I don't take them home with me and I don't go home to find them there. If I did... and it bothered me... I would be looking to make some changes. I've had to remind myself that my sobriety is more important than friends or relationships. Because without my sobriety all my friends and relationships will be changing... not matter what. And, sobriety is not just what I want -- it's also what God wants for me. So, even if I were to change my mind about my sobriety... it isn't going to change God's mind about it! He wants me to stay sober!
BTW: I'm not making a suggestion to leave your husband!

I'm not a relationship expert and I don't give specific relationship suggestions. I only share what I've done or experienced on my side of town.
My first thought as I was reading was "maybe your husband feels like he's lost his drinking partner" ... and, then I read... that he doesn't drink.
Maybe he feels insecure or jealous.
I try to remember that what other people are thinking about me is, under normal circumstances... for their gain -- and for what's best for them -- and has nothing to do with what's best for me -- even when they tell me that they are thinking of "it" in terms of "my benefit." They might not realize how badly one of their ideas could bring harm to me.
It used to really burn me to read and hear that "alcoholics are selfish, self-seeking, dishonest and afraid."

It really bothered me to read pages 60 through 63, and try to identify those traits to myself... "all the time."

Then, one day... another thought crossed my mind, that implied that "it has nothing to do with all the time" (the selfish, self-centered and self-seeking needs to be in control of everything and everybody)... and "it has nothing to do with intentions or motives" ... because sometimes motives and intentions can be good and quite virtuous... it has to do with regardless of what "it" - "is" - we step on the toes of our fellows and they retaliate.
Why does the other person feel the need to retaliate? Because we stepped on their toes and they didn't get what they wanted.
And, what if they got what they wanted? They still wouldn't be happy. And, this is not just an "alcoholic personality" thing... this applies to "non-alcoholics" as well.
It boils down to the same requirement that we must meet -- when it comes to taking our Step Three:
"The first requirement is that we be convinced that
any life run on
self-will can hardly be a success. On
that basis we are almost always in collision with something
or somebody, even though our motives are good.
Most people try to live by self-propulsion. Each person
is like an actor who wants to run the whole show; ..."
Did you notice the qualifier?
It didn't say "alcoholics try to..." ... it says "Most people"... This applies to them, too. (We can use this information to help us better understand ourselves AND to better understand other people).
Unfortunately, "most people" are trying to control something or someone... "other than themselves." And, that's what I think causes 99% of the worlds problems... other than my own.
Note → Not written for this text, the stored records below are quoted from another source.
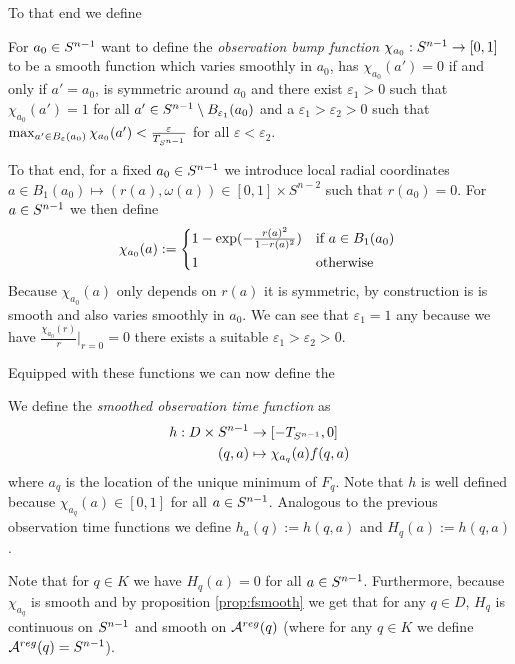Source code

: To that end we define 
\begin{definition}\label{def:obsbumpfn}
    For $a_0\in {S^{n-1}}$ want to define the \emph{observation bump function} $\chi_{a_0}:{S^{n-1}}\to [0,1]$ to be a smooth function which varies smoothly in $a_0$, has $\chi_{a_0}(a')=0$ if and only if $a'=a_0$, is symmetric around $a_0$ and there exist $\varepsilon_1>0$ such that $\chi_{a_0}(a')=1$ for all $a'\in {S^{n-1}}\setminus B_{\varepsilon_1}(a_0)$ and a $\varepsilon_1 > \varepsilon_2 > 0$ such that $\max_{a'\in B_{\varepsilon}(a_0)} \chi_{a_0}(a')<\frac{\varepsilon}{T_{S^{n-1}}}$ for all $\varepsilon<\varepsilon_2$.

    To that end, for a fixed $a_0\in {S^{n-1}}$ we introduce local radial coordinates $a\in B_1(a_0)\mapsto (r(a),\omega(a))\in [0,1]\times S^{n-2}$ such that $r(a_0)=0$. For $a \in {S^{n-1}}$ we then define 
    \begin{equation*}
        \chi_{a_0}(a) := 
        \begin{cases*}
            1-\exp(-\frac{r(a)^2}{1-r(a)^2}) & if $a\in B_1(a_0)$ \\
            1 & otherwise
        \end{cases*}
    \end{equation*}
    Because $\chi_{a_0}(a)$ only depends on $r(a)$ it is symmetric, by construction is is smooth and also varies smoothly in $a_0$. We can see that $\varepsilon_1 = 1$ any because we have $\frac{\chi_{a_0}(r)}{r}\rvert_{r=0}=0$ there exists a suitable $\varepsilon_1 > \varepsilon_2 > 0$.
\end{definition}

Equipped with these functions we can now define the
\begin{definition}
    We define the \emph{smoothed observation time function} as 
    \begin{align*}
        h:D\times {S^{n-1}} &\to [-T_{S^{n-1}},0] \\
        (q,a)&\mapsto \chi_{a_q}(a)f(q,a)
    \end{align*}
    where $a_q$ is the location of the unique minimum of $F_q$. Note that $h$ is well defined because $\chi_{a_q}(a)\in [0,1]$ for all $a\in {S^{n-1}}$. 
    Analogous to the previous observation time functions we define $h_a(q):=h(q,a)$ and $H_q(a):=h(q,a)$.
\end{definition}
\begin{remark}
    Note that for $q\in K$ we have $H_q(a)=0$ for all $a\in {S^{n-1}}$. Furthermore, because $\chi_{a_q}$ is smooth and by proposition \ref{prop:fsmooth} we get that for any $q\in D$, $H_q$ is continuous on ${S^{n-1}}$ and smooth on ${{\mathcal{A}}^{reg}}(q)$ (where for any $q\in K$ we define ${{\mathcal{A}}^{reg}}(q)={S^{n-1}}$).
\end{remark}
I have to take credit for my problems... because I have to take my own inventory.

Even when they are at fault

I have to be "okay" with "them being wrong."
In other words... yes, it may be true and totally honest... that the other person is at fault. "They are creating a problem for me!" But, I can't look at that... and it used to make me mad and ticked-off that I couldn't look at that!

... I could only look at me!
Well, how can that be fair and me not be a victim?
Simple.
It's because "I have my solution to my problems"... and they are not my solution.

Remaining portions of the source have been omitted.